Under Vijayan, the LDF government has gone about breaking the stranglehold of militant trade unions in the state’s PSUs. The win in KSRTC is significant as it is the largest PSU in Kerala, and because its dominant trade union is KSRTEA, affiliated to the CPI(M)’s CITU.
Over the years, KSRTEA has called the shots in the heavily loss-making KSRTC, largely on the strength of the backing of senior CPI(M) leaders. KSRTEA leaders had also openly protested against Transport Minister Antony Raju over the introduction of 12-hour days.
Sources said that at the meeting held on Monday to break the deadlock, Vijayan laid down the line, telling the belligerent trade unions to agree to longer duty hours if they wanted salary arrears. Not a single CITU leader or powerful KSRTEA protested then, or later.
Earlier this year, the Vijayan government forced into line the pro-CPI(M) KSEB Officers’ Association, which controls the loss-making Kerala State Electricity Board (KSEB). When the officers staged agitation against some reforms proposed by the management, the government stood with the latter.
In March this year, a policy draft for Vijayan’s ‘Nava Kerala’ mission, adopted at a CPI(M) state conference, called for a change in the mindset of trade unions, saying they should factor in the management’s concerns.

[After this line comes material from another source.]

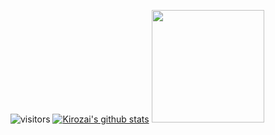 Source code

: ![visitors](https://visitor-badge.glitch.me/badge?page_id=Kirozai&left_color=black&right_color=red)
[![Kirozai's github stats](https://github-readme-stats.vercel.app/api?username=Kirozai&include_all_commits=true&count_private=true&show_icons=true&line_height=20&title_color=FFFFFF&icon_color=FFFFFF&text_color=FFFFFF&bg_color=0D1117)](https://github.com/anuraghazra/github-readme-stats)
<img height="180em" src="https://github-readme-stats-eight-theta.vercel.app/api/top-langs/?username=Kirozai&layout=compact&langs_count=8&title_color=FFFFFF&bg_color=0D1117&text_color=FFFFFF"/>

Again, when headload workers in Wayanad recently protested against a retail chain group, demanding sole rights to unions in unloading work, the government intervened on behalf of the group. This forced the party-affiliated unions to wind up their protest. This was in stark contrast to instances in the past when the CPI(M)’s silence in similar situations had forced investors to give in or down shutters.
Last week, Industries Minister P Rajeeve said in the Assembly that party flags should not be placed in front of industrial units, in another message indicating the government was distancing itself from trade unions.
The government recruitment policy and expenditure cuts have also taken a toll on trade unions’ health. For example, KSRTC is down from around 40,000 employees in 2016 to 25,000-odd in 2022, with the government not making any fresh appointments. Early this year, the LDF government launched a subsidiary called KSRTC-SWIFT, where only daily wagers are deployed on contract basis – a concept earlier opposed by the CPI(M). The CITU protest on the issue ended on a
whimper.
But it’s not just the changed government stance that has weakened trade unions in Kerala. An altered market scenario has led to crisis in many traditional sectors such as plantation, coir and cashew, leaving labourers with less bargaining power. At the same time, in the fledgling sunrise job sectors, where contractual jobs are on offer, the unions have little hold.
CITU state president Anathalavattom Anandan denied that trade unions had lost out on the KSRTC issue. “The change in working hours had become necessary to save the transport entity. We have only used the provision in the central motor transport workers’ Act to spread over-duty to 12 hours. They would be paid overtime allowance. All trade unions have agreed to the change. Although the duty time is 12 hours, no crew would be put behind wheels beyond eight hours,’’ he claimed.
Congress-affiliated Transport Democratic Federation Secretary M Vincent said the CITU had been forced to stay silent even as the government had “unilaterally” imposed the 12-hour duty rule.
“CITU is silent because it is a decision of their LDF government. The new norm would put a KSRTC crew on 72 hours of duty in a week, which is illegal. The government is exploiting employees to make an entity profitable. The Act (which Anandan quotes) allows 12-hour duty only in exceptional situations. Now, the CPI(M) has made it normal,’’ Vincent said.